*Input*.
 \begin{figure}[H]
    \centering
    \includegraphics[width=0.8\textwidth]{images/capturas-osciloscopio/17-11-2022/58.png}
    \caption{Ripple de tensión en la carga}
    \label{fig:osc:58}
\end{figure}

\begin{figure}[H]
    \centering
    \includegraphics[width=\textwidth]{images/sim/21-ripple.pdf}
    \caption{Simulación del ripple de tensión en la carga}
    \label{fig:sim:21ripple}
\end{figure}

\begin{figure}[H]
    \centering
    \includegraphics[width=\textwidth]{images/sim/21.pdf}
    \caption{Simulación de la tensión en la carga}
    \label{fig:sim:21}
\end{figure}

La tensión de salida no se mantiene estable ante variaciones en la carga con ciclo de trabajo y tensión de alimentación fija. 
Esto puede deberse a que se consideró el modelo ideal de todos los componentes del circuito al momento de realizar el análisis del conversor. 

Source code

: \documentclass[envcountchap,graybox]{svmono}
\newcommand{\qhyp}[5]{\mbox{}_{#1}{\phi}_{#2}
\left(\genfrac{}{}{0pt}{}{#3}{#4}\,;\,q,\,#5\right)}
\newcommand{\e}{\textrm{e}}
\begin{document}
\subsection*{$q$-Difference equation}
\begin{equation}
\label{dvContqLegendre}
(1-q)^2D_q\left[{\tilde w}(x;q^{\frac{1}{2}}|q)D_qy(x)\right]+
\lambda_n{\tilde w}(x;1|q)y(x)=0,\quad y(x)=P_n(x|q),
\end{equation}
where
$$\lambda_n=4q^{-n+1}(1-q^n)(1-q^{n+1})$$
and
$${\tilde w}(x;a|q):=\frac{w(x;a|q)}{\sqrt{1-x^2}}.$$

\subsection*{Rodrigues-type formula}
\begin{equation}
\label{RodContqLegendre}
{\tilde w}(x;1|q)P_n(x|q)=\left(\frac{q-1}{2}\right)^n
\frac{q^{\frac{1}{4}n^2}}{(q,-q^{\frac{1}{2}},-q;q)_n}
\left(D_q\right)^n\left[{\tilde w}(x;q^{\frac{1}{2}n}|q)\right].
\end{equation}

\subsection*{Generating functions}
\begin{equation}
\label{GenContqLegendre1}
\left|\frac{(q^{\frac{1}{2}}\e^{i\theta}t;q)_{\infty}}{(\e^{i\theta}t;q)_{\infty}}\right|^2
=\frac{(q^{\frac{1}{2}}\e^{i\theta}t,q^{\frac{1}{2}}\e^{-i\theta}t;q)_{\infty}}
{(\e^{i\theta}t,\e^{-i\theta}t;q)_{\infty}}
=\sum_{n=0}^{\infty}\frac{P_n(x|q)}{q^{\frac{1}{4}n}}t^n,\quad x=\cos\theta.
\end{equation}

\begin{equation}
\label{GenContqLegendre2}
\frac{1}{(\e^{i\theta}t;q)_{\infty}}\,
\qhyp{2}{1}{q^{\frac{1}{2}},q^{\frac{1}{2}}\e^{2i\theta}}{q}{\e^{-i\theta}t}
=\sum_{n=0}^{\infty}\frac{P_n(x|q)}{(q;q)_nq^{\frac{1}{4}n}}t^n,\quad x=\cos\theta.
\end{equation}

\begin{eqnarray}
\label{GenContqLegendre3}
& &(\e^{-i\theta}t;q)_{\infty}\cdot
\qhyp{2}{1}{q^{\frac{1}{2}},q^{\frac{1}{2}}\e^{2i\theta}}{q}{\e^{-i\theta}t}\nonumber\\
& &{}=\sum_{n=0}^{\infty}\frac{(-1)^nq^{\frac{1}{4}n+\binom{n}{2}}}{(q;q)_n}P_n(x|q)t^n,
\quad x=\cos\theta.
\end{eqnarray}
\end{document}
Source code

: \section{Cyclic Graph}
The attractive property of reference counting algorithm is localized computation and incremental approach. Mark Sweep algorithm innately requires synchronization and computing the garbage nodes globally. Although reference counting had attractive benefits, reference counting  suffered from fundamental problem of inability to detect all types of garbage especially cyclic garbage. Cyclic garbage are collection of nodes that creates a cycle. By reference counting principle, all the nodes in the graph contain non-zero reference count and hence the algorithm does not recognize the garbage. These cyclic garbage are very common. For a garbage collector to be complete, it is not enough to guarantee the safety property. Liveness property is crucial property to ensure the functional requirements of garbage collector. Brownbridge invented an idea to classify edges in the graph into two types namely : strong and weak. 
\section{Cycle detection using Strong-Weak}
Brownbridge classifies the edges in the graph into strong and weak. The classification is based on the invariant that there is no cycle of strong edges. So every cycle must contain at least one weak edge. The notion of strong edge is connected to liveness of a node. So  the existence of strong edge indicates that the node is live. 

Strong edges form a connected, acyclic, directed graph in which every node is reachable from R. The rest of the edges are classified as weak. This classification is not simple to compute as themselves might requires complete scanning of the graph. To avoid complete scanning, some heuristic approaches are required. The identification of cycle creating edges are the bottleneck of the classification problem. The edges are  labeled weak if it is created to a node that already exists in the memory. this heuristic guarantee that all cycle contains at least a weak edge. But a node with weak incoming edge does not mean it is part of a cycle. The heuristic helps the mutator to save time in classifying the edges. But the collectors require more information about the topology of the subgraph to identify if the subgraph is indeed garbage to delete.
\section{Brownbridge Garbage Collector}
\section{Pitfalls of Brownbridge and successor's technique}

*Directions for this task*. Every entry is to be repeated precisely as it stands.

*Final answer*.
 \begin{figure}[H]
    \centering
    \includegraphics[width=0.8\textwidth]{images/capturas-osciloscopio/17-11-2022/58.png}
    \caption{Ripple de tensión en la carga}
    \label{fig:osc:58}
\end{figure}

\begin{figure}[H]
    \centering
    \includegraphics[width=\textwidth]{images/sim/21-ripple.pdf}
    \caption{Simulación del ripple de tensión en la carga}
    \label{fig:sim:21ripple}
\end{figure}

\begin{figure}[H]
    \centering
    \includegraphics[width=\textwidth]{images/sim/21.pdf}
    \caption{Simulación de la tensión en la carga}
    \label{fig:sim:21}
\end{figure}

La tensión de salida no se mantiene estable ante variaciones en la carga con ciclo de trabajo y tensión de alimentación fija. 
Esto puede deberse a que se consideró el modelo ideal de todos los componentes del circuito al momento de realizar el análisis del conversor. 

Source code

: \documentclass[envcountchap,graybox]{svmono}
\newcommand{\qhyp}[5]{\mbox{}_{#1}{\phi}_{#2}
\left(\genfrac{}{}{0pt}{}{#3}{#4}\,;\,q,\,#5\right)}
\newcommand{\e}{\textrm{e}}
\begin{document}
\subsection*{$q$-Difference equation}
\begin{equation}
\label{dvContqLegendre}
(1-q)^2D_q\left[{\tilde w}(x;q^{\frac{1}{2}}|q)D_qy(x)\right]+
\lambda_n{\tilde w}(x;1|q)y(x)=0,\quad y(x)=P_n(x|q),
\end{equation}
where
$$\lambda_n=4q^{-n+1}(1-q^n)(1-q^{n+1})$$
and
$${\tilde w}(x;a|q):=\frac{w(x;a|q)}{\sqrt{1-x^2}}.$$

\subsection*{Rodrigues-type formula}
\begin{equation}
\label{RodContqLegendre}
{\tilde w}(x;1|q)P_n(x|q)=\left(\frac{q-1}{2}\right)^n
\frac{q^{\frac{1}{4}n^2}}{(q,-q^{\frac{1}{2}},-q;q)_n}
\left(D_q\right)^n\left[{\tilde w}(x;q^{\frac{1}{2}n}|q)\right].
\end{equation}

\subsection*{Generating functions}
\begin{equation}
\label{GenContqLegendre1}
\left|\frac{(q^{\frac{1}{2}}\e^{i\theta}t;q)_{\infty}}{(\e^{i\theta}t;q)_{\infty}}\right|^2
=\frac{(q^{\frac{1}{2}}\e^{i\theta}t,q^{\frac{1}{2}}\e^{-i\theta}t;q)_{\infty}}
{(\e^{i\theta}t,\e^{-i\theta}t;q)_{\infty}}
=\sum_{n=0}^{\infty}\frac{P_n(x|q)}{q^{\frac{1}{4}n}}t^n,\quad x=\cos\theta.
\end{equation}

\begin{equation}
\label{GenContqLegendre2}
\frac{1}{(\e^{i\theta}t;q)_{\infty}}\,
\qhyp{2}{1}{q^{\frac{1}{2}},q^{\frac{1}{2}}\e^{2i\theta}}{q}{\e^{-i\theta}t}
=\sum_{n=0}^{\infty}\frac{P_n(x|q)}{(q;q)_nq^{\frac{1}{4}n}}t^n,\quad x=\cos\theta.
\end{equation}

\begin{eqnarray}
\label{GenContqLegendre3}
& &(\e^{-i\theta}t;q)_{\infty}\cdot
\qhyp{2}{1}{q^{\frac{1}{2}},q^{\frac{1}{2}}\e^{2i\theta}}{q}{\e^{-i\theta}t}\nonumber\\
& &{}=\sum_{n=0}^{\infty}\frac{(-1)^nq^{\frac{1}{4}n+\binom{n}{2}}}{(q;q)_n}P_n(x|q)t^n,
\quad x=\cos\theta.
\end{eqnarray}
\end{document}
Source code

: \section{Cyclic Graph}
The attractive property of reference counting algorithm is localized computation and incremental approach. Mark Sweep algorithm innately requires synchronization and computing the garbage nodes globally. Although reference counting had attractive benefits, reference counting  suffered from fundamental problem of inability to detect all types of garbage especially cyclic garbage. Cyclic garbage are collection of nodes that creates a cycle. By reference counting principle, all the nodes in the graph contain non-zero reference count and hence the algorithm does not recognize the garbage. These cyclic garbage are very common. For a garbage collector to be complete, it is not enough to guarantee the safety property. Liveness property is crucial property to ensure the functional requirements of garbage collector. Brownbridge invented an idea to classify edges in the graph into two types namely : strong and weak. 
\section{Cycle detection using Strong-Weak}
Brownbridge classifies the edges in the graph into strong and weak. The classification is based on the invariant that there is no cycle of strong edges. So every cycle must contain at least one weak edge. The notion of strong edge is connected to liveness of a node. So  the existence of strong edge indicates that the node is live. 

Strong edges form a connected, acyclic, directed graph in which every node is reachable from R. The rest of the edges are classified as weak. This classification is not simple to compute as themselves might requires complete scanning of the graph. To avoid complete scanning, some heuristic approaches are required. The identification of cycle creating edges are the bottleneck of the classification problem. The edges are  labeled weak if it is created to a node that already exists in the memory. this heuristic guarantee that all cycle contains at least a weak edge. But a node with weak incoming edge does not mean it is part of a cycle. The heuristic helps the mutator to save time in classifying the edges. But the collectors require more information about the topology of the subgraph to identify if the subgraph is indeed garbage to delete.
\section{Brownbridge Garbage Collector}
\section{Pitfalls of Brownbridge and successor's technique}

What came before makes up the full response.